Se habla estos días en Lezama del silbato de Ziganda, lo cual debe interpretarse como un síntoma inequívoco de calma y bienestar en el Athletic. De salud, podríamos decir. Los periodistas no tenemos buena fama y menos en los despachos del palacio de Ibaigane, pero en el fondo somos muy fiables. Un ejemplo: cuando empezamos a fijarnos en las pequeñas anécdotas de la vida y las elevamos a categoría, es que hace buen tiempo, que la vida transcurre apacible, por los cauces debidos. Compruébenlo. No falla. Que hablemos hoy del silbato del 'Cuco', por tanto, sólo puede interpretarse como una buena noticia.

Lo cierto es que Ziganda nos ha sorprendido con el empleo de este artilugio, que no tiene demasiada tradición entre los técnicos del Athletic. Seguro que algunos lo han utilizado, faltaría más, pero yo al menos no recuerdo a ninguno que hiciera del silbato su santo y seña, al estilo de Helenio Herrera o Louis van Gaal, por citar dos casos emblemáticos. Es más revisando ayer fotos antiguas, no fui capaz de encontrar ninguna en la que se viera a un entrenador del Athletic con silbato. Y hablo de las antiguas porque en las modernas ya sabía que no las encontraría. El silbato lleva años pasado de moda. Se nos antoja algo retro, un instrumento antañón, como fuera de lugar en estos tiempos digitales. Y ni siquiera entrando en Internet y comprobando que existe una página llamada 'Mundosilbato' y que la oferta que hay en el mercado es de lo más rica y variada -el modelo Acciaio Inox Fischio, que se vende en paquete de cinco a 7,99 euros es desde ayer mi favorito- somos capaces de quitarnos de encima ese prejuicio.

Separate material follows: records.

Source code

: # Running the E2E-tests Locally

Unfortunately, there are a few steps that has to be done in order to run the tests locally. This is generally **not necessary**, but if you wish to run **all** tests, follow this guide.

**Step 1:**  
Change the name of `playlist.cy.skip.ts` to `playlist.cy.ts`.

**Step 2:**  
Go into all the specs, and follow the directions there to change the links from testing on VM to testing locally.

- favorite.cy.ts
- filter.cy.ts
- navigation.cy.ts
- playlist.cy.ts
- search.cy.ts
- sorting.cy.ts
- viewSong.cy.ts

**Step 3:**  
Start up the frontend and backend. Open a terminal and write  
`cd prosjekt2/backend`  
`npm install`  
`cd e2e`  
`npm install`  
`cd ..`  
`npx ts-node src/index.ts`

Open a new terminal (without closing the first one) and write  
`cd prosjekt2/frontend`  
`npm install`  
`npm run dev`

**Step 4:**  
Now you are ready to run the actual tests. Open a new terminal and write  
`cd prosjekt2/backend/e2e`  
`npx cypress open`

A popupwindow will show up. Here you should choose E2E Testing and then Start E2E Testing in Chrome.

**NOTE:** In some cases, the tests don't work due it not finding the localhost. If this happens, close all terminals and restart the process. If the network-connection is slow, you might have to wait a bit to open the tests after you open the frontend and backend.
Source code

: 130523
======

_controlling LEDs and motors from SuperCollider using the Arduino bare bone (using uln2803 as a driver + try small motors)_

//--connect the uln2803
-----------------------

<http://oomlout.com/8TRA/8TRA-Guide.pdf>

Nunca me han gustado demasiado los entrenadores con silbato. Siempre los he preferido frente a aquellos que se pasan los entrenamientos pegando berridos y llegando afónicos a la sala de prensa, pero nunca me han gustado. Me recuerdan a un guardia de tráfico apremiándote o deteniéndote. O lo que es peor: a uno de esos árbitros estridentes, redundantes en su autoridad. Dicho esto, y asumiendo una vez más la solidez de mi espíritu contradictorio, confieso que me gusta ver al 'Cuco' haciendo uso del suyo. Ojalá siga mucho tiempo haciéndolo sonar, exigente e inflexible, en cada entrenamiento.